Of course, suction may be used in other contexts, for picking up liquids or heavy items. Thus, U.S. Pat. No. 2,752,199 to Newell describes a squeeze bottle which may be used to dispense predetermined amounts of liquids by squeezing the resilient container. U.S. Pat. No. 4,021,068 to Piazza discloses a device which utilizes suction to pick-up golf balls. Although each of these devices is effective for its intended purpose, they are not useful for picking-up light-weight components. The Newell squeeze bottle provides no grasping mechanism, as it is designed for dispensing. The Piazza retriever is too bulky to be used for small or fragile components.

Of those devices known in the prior art for moving light-weight items such as electronic components and hobby parts, each is mechanically limited as to the size of the item to be moved, either by restrictions in the size of an opening through which the item is to be pulled, or by the complexities of mechanical grasping mechanisms. A hand-held device is needed, which is thin enough to be used in space restricted areas, and which can reach and grasp light-weight items of a variety of sizes and shapes.

DISCLOSURE OF THE INVENTION Summary of the Invention

An object of this invention is to provide a simple, inexpensive process for moving light-weight components within space restricted areas.

Another object of this invention is to provide a simple, hand-held and manually operated tool to pick-up and move light-weight items of a variety of sizes and shapes.

Yet another object of this invention is to provide a vacuum activated pick-up tool which is small and portable, and is not encumbered by an exterior vacuum line and vacuum source.

The tool utilized in this method of picking up light-weight items is similar in size, rigidity, and exterior shape to a fountain pen. Because the tool is held and operated with motions similar to those used in writing with a pen or pencil, the tool utilizes common dexterity of the thumb and fore-finger to move objects. Thus, the tool is simply and easily grasped and operated to allow convenient and precise positioning of light-weight items.

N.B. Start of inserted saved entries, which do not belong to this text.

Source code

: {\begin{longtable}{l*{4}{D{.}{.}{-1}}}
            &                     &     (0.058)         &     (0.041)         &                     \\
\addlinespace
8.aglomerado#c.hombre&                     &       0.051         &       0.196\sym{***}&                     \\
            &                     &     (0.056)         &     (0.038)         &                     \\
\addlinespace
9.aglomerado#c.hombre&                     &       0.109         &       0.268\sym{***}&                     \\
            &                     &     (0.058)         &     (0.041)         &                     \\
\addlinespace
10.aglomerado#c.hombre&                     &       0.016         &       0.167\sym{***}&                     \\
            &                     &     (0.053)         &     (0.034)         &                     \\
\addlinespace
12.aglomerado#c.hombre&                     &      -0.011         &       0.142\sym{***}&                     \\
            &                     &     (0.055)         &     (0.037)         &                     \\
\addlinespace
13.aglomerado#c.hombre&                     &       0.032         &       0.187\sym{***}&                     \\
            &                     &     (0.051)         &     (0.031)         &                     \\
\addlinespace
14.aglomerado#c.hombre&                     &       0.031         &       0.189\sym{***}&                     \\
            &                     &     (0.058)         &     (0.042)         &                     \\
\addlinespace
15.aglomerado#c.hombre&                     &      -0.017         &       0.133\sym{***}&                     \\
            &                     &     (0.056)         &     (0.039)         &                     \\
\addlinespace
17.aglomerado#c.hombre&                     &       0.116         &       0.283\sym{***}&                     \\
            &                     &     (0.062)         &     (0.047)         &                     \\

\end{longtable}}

An elongated, hollow tube serves to house a suction creating device. Ideally, the suction creating device is a pliable bulb, which may be squeezed against the interior of the hollow tube by applying pressure to an actuator member. The actuator member extends through a hole in the hollow tube, so that an interior segment of the actuator member resides in the interior of the hollow tube, while an exterior segment resides exterior of the hollow tube, when the actuator is not engaged.

A tip member tightly surrounds the open end of the pliable bulb, so that all air entering the pliable bulb flows through the tip member. The tip member also has a tube engaging section which is of a diameter which fits tightly onto one open end of the hollow tube.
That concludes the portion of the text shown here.